A not-so-happy holiday week
The pleasant voice you normally hear when you call our office belongs to Cheri Bentz. Cheri’s a nice person, and you can make her day on Friday by not calling to tell us you got a Marion County Record instead of your normal Hillsboro Star-Journal or Peabody Gazette-Bulletin.
As we usually do in holiday weeks, we’re printing this week’s papers early, as a special combined edition with something extra thrown in: another of our popular Explore sections, highlighting a few of the entertaining things you and out-of-town visitors can do in our county over the next month or so.
There’s an old adage (as if there were such things as new adages) in the newspaper business that holiday editions need to have happy, uplifting news on the front page.
We tried our best in that regard. One of the things you’ll probably see in later issues is a very nice picture Mindy Kepfield took of a man and a dog fishing together.
Somehow, it just didn’t seem appropriate in a week in which dozens were searching for a missing fisherman and in which a man was mauled within an inch of his life by a dog.
News has a habit of turning bad just when you want it to turn good, and we’ll readily admit that we struggled in this short week, printing two days early so everyone could get his or her paper before the holiday, to find more uplifting things. You’ll see a few inside, and a lot in Explore. But Page 1 isn’t always what we want it to be. It’s what news dictates it must be.
All we can hope is that bad news turns into good because of how people deal with it. A fisherman missing is bad news. But dozens volunteering to search for him is better news. An underage driver injured while not wearing a helmet on an ATV is bad news. The lesson that could be learned by other young people is better news.
Harvest is both good news and bad. Depending on your political bent, questions about a petition challenging a wind farm could go either way. Such are the fickle winds of fate for both farming and wind farming.

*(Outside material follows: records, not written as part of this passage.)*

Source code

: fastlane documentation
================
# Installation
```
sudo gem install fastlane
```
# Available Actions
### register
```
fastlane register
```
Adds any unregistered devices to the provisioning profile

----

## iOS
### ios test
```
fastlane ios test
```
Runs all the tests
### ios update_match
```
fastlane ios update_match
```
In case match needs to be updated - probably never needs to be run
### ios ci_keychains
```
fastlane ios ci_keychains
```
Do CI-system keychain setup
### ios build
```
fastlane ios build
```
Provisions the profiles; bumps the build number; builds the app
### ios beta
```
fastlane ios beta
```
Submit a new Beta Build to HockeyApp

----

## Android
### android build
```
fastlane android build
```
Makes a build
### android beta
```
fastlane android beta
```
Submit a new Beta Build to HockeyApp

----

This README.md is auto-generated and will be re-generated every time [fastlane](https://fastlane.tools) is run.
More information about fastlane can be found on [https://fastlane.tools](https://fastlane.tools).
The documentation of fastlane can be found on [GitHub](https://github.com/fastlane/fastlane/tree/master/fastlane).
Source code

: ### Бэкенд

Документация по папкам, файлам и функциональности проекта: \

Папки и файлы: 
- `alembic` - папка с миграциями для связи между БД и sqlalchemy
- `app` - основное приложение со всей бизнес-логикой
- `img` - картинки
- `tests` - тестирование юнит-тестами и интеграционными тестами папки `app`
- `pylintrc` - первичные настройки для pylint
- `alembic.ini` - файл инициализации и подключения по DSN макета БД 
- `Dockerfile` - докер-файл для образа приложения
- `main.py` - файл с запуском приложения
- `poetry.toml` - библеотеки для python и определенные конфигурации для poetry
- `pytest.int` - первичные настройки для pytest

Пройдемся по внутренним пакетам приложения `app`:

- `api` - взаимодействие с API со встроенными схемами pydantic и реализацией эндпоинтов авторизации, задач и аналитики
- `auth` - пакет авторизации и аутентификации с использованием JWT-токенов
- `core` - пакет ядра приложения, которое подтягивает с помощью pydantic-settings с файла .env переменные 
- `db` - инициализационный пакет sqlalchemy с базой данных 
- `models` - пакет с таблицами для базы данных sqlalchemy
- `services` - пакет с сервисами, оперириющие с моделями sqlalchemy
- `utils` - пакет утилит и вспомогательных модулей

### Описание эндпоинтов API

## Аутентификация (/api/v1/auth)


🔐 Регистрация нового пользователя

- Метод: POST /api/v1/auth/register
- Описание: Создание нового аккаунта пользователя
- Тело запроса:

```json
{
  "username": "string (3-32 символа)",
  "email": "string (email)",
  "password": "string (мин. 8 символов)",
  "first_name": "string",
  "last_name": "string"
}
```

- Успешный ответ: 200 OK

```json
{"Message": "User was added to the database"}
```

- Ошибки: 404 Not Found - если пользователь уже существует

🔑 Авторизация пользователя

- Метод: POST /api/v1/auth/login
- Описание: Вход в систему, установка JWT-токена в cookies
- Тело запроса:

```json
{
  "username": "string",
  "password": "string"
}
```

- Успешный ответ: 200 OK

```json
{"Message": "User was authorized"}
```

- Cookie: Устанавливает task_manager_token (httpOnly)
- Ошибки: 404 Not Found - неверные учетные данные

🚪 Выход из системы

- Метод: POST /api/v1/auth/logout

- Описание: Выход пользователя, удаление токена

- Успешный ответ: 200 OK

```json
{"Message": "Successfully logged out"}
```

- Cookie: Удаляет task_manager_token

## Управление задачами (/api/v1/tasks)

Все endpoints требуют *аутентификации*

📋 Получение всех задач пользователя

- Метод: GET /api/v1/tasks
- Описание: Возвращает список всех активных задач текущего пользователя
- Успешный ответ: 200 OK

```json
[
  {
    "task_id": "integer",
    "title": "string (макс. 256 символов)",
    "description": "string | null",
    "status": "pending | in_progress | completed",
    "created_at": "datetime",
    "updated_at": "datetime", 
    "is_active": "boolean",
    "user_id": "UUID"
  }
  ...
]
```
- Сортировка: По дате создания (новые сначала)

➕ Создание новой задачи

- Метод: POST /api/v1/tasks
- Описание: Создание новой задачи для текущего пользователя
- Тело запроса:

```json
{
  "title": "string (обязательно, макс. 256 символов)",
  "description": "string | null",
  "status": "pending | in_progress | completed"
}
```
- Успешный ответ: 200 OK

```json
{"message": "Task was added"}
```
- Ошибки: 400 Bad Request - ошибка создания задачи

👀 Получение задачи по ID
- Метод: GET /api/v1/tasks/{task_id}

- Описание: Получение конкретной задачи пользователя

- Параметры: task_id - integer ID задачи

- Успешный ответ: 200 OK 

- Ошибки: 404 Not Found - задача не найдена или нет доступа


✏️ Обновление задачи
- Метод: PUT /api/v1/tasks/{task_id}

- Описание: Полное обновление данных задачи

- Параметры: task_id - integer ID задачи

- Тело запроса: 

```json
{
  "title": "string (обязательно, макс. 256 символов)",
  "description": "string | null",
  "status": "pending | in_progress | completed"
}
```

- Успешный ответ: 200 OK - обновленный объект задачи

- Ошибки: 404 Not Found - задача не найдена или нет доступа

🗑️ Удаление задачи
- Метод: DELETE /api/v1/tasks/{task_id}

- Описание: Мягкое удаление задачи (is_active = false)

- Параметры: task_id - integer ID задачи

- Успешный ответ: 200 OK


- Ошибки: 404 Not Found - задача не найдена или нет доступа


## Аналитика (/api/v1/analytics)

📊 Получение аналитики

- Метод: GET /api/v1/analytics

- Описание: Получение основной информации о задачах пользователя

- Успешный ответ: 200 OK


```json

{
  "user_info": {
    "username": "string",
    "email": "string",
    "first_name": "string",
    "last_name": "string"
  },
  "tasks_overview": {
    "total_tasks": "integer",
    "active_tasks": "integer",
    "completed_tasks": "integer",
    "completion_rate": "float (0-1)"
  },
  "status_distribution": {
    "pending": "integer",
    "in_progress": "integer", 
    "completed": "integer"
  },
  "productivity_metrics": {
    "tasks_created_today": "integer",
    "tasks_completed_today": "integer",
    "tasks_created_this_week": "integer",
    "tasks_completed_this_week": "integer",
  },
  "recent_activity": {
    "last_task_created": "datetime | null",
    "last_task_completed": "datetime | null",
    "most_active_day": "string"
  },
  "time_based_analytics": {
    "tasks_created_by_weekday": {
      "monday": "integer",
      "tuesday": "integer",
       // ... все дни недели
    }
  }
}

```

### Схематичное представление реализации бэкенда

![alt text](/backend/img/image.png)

Which fetches our attention back to dogs. Dogs aren’t inherently evil, even quick-tempered ones trained to fight, though we wonder why anyone would want such an animal as a pet. They can be dangerous, as letter carriers who seem determined to convert everyone to rural mailboxes might attest. But most of the time, it’s we humans — not our dogs — who are responsible.
It apparently wasn’t a factor in this case, but why is it that some people feel it’s their right to allow dogs to roam free when laws specify otherwise? Why do some people stake big dogs on short leashes that easily tangle and prevent the dog from reaching its water dish, especially in 100-degree weather? What can we, as people who want to be friendly neighbors not constantly complaining or calling police, do about such things?
A couple of other stories dictated by developments this week deal with piles of debris or disused items littering yards. Sometimes the litter is temporary and most of us can put up with it. Sometimes it’s not, and what do we do then if we don’t want to get a reputation for being a nosey fussbudget?
It’s easy to say that we should expect everyone to behave toward others the way they themselves would want others to behave toward them. But the golden rule too often seems to require turning the other cheek.
Ultimately, this is why we have government — to do the things that we ourselves can’t or won’t. It’s also why government doesn’t always have the best of reputations with people, just as newspapers sometime get tarred with the stick of being too negative simply because negative news happens.
When thinking of government, or newspapers, or even neighbors, sometimes it helps to put a human face on whoever or whatever you’re tempted to complain about.
And that brings us back to Cheri and those of us sitting at work late on a Sunday night to make sure you get your paper before the holiday this week. Be gentle. We’re humans, too. We’re just as hopeful to find positive news as you are — maybe more so.
Sorry. No jokes, no jabs this week. What the heck. Maybe that’s worth celebrating, with or without fireworks.